Peat unit (11.78 to 12.28 m depth)
In sharp contact with the underlying clay unit is an olive brown to black, 50-cm-thick organic-rich layer. The high organic matter content (32.9–78.7%) and TOC (10.8–27.1%) measured from samples in this unit are characteristic of peat. Smear slides and thin sections reveal that the sediment ranges from clay to very fine sand grain sizes with abundant plant fragments, calcite, and, in some intervals, rare diatoms. The plant fragments range from reddish brown to black in color, show a layered or blocky structure, and sometimes have visible cell structure. A low δ13C value (–24.1‰) measured from plant fragments in this unit suggests they are largely composed of C3 plants like trees, shrubs, grasses, and sedges (Deines, Reference Deines, Fritz and Fontes1980). Intermediate to high C/N values (17.3 to 78.7) measured from this unit fall in the range of measured modern aquatic and terrestrial plants from LPAH. The characteristics of this unit suggest a palustrine setting where generally water-saturated and low oxygen conditions were prime for peat formation. The observed blackened plant fragments and general absence of diatoms suggest periodic drying and oxidation during the formation of this unit.
Stable isotopes
Both δ18O and δ13C show a wide range of values in the LPAH record, with δ18O values ranging from –11.44‰ to + 1.14‰ and δ13C values ranging from –5.22‰ to + 10.28‰ (Fig. 5). There is a statistically significant positive covariation between δ18O and δ13C values in LPAH samples (n = 155, P ≤ 0.0001; t-test). This is a typical phenomenon in hydrologically closed lakes (Talbot, Reference Talbot1990) and is the result of evaporative enrichment of 18O in water and 13C in DIC (e.g., Horton et al., Reference Horton, Defliese, Tripati and Oze2016). Between 5250 and 4000 cal yr BP, stable isotopic values are especially low (−11.4‰ to −9‰ for δ18O and −5‰ to −4‰ for δ13C). Values for both δ18O and δ13C increase sharply to the highest levels in the record (+1.14‰ for δ18O and +10.28‰ for δ13C) and remain high between 3150 and 2500 cal yr BP and again between 2100 and 1700 cal yr BP, indicating two distinct periods of evaporative enrichment. Between these two multicentury evaporative periods is a shorter period centered on 2350 cal yr BP during which isotopic values for both drop significantly (−8.7‰ for δ18O and −4.9‰ for δ13C). Stable isotopic values also vary on centennial timescales over the past 1600 cal yr of the LPAH record with periods of low values centered on ~1600 and 600 cal yr BP and periods of high values (dry intervals) centered on 1100 cal yr BP and over the past few centuries (Fig. 5).

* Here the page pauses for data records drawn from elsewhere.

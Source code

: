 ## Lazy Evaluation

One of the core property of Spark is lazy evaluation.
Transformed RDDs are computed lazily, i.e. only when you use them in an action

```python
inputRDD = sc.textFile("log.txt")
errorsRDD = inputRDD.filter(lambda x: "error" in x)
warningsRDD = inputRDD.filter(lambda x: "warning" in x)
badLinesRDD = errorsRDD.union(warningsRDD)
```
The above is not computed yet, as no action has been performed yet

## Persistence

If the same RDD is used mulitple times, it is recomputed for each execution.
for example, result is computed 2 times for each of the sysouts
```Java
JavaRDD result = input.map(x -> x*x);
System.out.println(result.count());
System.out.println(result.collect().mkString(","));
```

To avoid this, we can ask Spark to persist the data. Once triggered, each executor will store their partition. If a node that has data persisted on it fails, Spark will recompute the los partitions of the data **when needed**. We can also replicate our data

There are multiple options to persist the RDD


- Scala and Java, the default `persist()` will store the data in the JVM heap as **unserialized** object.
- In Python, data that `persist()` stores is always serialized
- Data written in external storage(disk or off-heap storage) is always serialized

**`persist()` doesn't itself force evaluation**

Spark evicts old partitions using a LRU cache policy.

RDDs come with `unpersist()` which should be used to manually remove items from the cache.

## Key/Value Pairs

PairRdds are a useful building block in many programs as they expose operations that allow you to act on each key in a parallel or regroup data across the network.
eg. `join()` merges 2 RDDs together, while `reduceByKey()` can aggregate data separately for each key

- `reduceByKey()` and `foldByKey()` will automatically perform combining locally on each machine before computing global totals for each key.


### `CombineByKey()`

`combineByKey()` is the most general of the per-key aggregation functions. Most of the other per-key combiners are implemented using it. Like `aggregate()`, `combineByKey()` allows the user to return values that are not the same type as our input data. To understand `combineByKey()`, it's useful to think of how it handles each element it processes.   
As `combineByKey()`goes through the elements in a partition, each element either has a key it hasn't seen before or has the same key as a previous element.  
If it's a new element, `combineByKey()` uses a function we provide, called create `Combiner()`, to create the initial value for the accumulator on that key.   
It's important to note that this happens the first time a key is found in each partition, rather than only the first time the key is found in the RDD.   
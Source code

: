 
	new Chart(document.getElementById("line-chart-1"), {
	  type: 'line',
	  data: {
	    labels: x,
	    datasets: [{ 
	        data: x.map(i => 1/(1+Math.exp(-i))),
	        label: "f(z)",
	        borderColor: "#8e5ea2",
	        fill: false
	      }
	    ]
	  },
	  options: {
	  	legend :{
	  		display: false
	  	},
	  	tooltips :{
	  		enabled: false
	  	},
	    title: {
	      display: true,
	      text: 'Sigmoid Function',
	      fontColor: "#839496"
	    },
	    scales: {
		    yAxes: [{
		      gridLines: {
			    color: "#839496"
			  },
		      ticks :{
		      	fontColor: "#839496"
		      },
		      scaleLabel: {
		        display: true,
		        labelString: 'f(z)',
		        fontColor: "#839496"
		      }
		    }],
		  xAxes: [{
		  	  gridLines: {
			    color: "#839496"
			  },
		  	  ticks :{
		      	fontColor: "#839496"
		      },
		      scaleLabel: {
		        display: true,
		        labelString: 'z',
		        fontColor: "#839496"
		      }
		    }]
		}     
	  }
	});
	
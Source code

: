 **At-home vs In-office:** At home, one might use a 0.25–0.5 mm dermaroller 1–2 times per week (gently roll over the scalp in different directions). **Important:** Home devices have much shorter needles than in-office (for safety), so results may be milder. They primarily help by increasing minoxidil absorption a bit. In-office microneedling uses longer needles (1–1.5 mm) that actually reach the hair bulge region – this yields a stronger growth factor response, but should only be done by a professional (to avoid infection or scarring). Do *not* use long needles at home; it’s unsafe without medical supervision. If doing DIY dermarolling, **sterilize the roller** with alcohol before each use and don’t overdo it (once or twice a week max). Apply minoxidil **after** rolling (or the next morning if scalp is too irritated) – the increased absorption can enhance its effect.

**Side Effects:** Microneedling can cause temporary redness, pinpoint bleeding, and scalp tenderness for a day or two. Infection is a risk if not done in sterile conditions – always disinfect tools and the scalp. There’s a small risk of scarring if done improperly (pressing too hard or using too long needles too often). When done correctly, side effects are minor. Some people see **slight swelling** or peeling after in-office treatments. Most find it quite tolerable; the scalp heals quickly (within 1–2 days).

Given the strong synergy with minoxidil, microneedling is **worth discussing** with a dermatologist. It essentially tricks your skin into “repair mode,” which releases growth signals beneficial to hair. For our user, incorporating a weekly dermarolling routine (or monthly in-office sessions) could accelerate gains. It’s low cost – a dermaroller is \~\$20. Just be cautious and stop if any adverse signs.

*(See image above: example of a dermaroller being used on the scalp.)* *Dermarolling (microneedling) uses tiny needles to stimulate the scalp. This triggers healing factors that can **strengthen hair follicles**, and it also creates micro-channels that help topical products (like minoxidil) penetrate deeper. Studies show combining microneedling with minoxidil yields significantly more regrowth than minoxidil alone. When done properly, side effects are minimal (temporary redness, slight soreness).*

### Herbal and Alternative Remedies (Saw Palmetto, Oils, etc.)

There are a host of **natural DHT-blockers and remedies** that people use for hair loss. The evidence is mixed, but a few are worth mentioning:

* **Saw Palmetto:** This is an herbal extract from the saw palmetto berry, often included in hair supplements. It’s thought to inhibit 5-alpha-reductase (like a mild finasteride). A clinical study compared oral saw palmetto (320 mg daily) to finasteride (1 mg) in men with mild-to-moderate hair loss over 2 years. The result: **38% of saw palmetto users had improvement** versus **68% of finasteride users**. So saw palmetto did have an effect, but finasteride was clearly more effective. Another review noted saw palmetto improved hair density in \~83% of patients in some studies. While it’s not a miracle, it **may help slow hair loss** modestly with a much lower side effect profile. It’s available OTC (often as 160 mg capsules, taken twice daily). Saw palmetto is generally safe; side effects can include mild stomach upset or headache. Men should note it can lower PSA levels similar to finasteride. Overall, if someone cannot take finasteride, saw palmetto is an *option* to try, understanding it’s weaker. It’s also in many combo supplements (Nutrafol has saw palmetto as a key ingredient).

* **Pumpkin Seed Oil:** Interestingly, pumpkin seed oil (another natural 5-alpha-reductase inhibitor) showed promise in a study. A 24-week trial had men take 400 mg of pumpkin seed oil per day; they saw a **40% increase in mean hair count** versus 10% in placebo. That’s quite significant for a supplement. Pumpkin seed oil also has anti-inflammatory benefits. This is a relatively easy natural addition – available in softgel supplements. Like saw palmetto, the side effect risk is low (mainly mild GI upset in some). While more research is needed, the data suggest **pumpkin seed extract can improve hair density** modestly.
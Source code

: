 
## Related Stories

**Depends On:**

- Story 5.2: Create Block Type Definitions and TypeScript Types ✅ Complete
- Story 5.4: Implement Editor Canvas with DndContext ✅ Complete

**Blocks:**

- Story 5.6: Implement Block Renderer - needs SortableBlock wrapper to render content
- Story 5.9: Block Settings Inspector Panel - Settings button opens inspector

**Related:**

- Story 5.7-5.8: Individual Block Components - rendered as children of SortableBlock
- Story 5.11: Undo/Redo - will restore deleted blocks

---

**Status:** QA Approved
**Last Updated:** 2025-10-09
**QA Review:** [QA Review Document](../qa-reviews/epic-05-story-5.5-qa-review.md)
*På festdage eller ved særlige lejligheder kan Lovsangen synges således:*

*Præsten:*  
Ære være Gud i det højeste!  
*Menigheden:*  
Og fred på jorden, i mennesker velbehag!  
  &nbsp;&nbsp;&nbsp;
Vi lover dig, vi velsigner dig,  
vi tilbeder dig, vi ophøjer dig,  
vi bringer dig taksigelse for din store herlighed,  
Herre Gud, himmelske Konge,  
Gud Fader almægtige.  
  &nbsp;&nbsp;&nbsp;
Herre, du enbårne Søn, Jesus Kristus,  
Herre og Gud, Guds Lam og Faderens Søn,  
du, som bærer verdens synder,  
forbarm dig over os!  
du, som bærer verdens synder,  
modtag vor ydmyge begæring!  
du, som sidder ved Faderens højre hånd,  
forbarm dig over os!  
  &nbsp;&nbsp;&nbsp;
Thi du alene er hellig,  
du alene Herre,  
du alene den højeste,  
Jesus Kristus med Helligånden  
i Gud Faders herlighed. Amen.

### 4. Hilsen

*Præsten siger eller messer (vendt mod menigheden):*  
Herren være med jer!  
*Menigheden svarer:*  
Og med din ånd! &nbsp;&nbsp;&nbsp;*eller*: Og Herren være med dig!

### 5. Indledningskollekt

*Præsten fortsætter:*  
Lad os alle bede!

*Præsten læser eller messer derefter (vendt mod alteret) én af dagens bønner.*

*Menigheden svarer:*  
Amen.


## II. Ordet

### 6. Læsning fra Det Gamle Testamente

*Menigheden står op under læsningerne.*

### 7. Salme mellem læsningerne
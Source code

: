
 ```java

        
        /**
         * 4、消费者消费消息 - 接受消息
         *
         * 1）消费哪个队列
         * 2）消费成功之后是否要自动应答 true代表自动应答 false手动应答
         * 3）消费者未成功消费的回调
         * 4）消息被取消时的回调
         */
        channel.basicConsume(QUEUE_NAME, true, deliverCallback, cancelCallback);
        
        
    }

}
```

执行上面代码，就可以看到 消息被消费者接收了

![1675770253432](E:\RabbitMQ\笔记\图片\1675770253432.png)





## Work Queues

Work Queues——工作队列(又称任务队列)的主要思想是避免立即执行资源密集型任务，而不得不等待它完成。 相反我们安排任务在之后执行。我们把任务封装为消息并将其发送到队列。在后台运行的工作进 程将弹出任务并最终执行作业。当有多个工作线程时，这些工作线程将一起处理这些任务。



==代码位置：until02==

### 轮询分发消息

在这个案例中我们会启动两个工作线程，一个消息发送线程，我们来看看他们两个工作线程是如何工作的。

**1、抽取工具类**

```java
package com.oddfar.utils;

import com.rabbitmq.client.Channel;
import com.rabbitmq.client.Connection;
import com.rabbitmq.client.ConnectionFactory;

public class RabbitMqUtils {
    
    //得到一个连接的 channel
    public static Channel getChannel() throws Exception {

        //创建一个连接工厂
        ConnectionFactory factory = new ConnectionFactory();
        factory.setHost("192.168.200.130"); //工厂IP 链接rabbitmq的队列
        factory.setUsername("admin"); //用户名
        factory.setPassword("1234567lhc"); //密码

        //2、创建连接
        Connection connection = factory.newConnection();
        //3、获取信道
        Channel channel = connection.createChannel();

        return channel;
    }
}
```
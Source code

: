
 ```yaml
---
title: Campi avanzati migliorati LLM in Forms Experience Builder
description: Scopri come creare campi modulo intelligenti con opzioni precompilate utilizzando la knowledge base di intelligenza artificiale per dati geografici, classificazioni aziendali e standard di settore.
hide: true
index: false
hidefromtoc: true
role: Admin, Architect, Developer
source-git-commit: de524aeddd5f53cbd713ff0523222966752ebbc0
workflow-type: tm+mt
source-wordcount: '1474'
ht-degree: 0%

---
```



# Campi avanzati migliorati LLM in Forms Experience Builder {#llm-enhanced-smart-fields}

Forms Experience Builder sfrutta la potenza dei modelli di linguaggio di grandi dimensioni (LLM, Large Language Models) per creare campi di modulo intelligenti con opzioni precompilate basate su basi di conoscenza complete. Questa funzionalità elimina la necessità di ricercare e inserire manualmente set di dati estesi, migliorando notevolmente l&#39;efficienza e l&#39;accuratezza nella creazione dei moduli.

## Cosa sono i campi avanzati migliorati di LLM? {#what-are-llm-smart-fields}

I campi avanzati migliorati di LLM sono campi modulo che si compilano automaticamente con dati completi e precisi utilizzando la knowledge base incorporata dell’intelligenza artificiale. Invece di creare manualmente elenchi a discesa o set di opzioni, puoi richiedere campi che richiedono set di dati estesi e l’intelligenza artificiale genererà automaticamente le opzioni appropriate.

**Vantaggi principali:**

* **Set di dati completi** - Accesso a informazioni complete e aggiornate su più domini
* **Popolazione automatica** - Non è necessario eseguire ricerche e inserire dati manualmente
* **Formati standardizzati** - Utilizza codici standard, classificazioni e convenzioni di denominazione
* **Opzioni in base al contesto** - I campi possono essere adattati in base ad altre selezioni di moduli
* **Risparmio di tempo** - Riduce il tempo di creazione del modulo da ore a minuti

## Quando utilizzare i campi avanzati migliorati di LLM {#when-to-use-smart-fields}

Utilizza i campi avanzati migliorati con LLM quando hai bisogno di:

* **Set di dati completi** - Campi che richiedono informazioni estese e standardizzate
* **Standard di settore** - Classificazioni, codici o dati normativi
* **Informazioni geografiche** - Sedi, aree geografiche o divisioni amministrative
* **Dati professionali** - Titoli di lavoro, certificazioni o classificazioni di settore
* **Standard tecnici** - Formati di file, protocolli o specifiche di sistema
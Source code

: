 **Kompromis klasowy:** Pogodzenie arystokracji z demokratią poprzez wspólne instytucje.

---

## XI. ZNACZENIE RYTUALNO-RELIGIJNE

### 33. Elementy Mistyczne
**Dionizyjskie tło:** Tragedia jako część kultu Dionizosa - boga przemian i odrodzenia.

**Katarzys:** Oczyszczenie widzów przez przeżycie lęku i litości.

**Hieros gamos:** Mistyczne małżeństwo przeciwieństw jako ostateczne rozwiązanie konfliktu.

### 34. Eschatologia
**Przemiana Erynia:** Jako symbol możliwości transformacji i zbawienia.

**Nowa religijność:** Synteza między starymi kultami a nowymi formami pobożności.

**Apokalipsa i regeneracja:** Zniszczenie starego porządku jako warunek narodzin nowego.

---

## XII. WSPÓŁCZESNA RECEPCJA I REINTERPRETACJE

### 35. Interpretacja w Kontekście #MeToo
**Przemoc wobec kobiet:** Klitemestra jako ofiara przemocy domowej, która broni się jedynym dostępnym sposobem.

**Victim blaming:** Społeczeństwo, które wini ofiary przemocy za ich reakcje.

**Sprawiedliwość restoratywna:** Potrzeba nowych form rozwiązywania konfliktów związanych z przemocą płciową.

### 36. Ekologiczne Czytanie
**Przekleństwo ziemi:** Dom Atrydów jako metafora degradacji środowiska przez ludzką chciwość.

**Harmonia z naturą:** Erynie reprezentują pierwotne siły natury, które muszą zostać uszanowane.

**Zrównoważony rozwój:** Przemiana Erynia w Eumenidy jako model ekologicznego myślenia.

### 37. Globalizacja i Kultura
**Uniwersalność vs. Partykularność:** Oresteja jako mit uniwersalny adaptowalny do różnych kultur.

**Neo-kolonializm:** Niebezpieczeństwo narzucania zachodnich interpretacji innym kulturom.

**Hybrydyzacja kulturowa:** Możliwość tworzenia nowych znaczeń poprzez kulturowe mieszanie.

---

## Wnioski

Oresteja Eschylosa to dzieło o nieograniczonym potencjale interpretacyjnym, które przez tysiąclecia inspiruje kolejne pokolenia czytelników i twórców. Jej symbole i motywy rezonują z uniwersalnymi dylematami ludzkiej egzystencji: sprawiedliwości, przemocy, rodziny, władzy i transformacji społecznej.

Figure 5. (color online) Stable isotopic and elemental results for the Lower Pahranagat Lake (LPAH) composite core record. Core lithology is shown near the age (left) axis. TIC, total inorganic carbon; TOC, total organic carbon; VPDB, Vienna Pee Dee belemnite.
TOC, C/N, and TIC content
TOC values range widely with most values being relatively low (<3%) (Fig. 5). One exception to this is the peat unit near the base of the record, where values increase by an order of magnitude, reaching up to 27.1%. LPAH organic C/N reflects changing mixtures of terrestrial and aqueous plant sources of organic matter. Modern terrestrial plants from LPAH have organic C/N values ranging from 46.6 to 142, submerged aquatic plants have values ranging from 14.6 to 29.1, and modern algae values are 5.99 to 6.96. Down-core C/N values range widely from 12.2 to 98.2 (Fig. 5). Values are generally higher (median = 33.2) and largely reflect a mixture of terrestrial and submerged aquatics between the oldest part of the record and 4950 cal yr BP. Between 4900 and 3400 cal yr BP, values are lower (median = 11.8) and reflect a mixture of submerged aquatic plants and algal sources of organic matter. Values again rise (median = 24.8) to reflect mainly submerged aquatic sources with some terrestrial input between 3400 and 1700 cal yr BP. The most recent 1700 yr of the record indicates consistent low values (median = 9.3) and a mixture of algal and submerged aquatic sources. TIC concentrations are high throughout the record and are especially so (up to 10.9%) between 5450 and 4900 cal yr BP. Variation in TIC values is generally in phase with the stable isotopic data discussed previously (Fig. 5).
DISCUSSION
Paleohydroclimate overview
The LPAH record suggests that a shallow lake or wetland has continuously existed (or nearly so) in this area since 5800 cal yr BP. The earliest part of the LPAH record (~5800–5700 cal yr BP) is represented by the uppermost portion of the siliciclastic clay unit with diatom microfossils, representing the existence of a shallow lake. The absence of carbonate suggests that surface runoff from adjacent alluvial fans may have dominated sedimentation and, hence, water supply to the lake. The clay unit lies in sharp contact with the overlying peat layer, suggesting that LPAH water level dropped abruptly after ~5700 cal yr BP.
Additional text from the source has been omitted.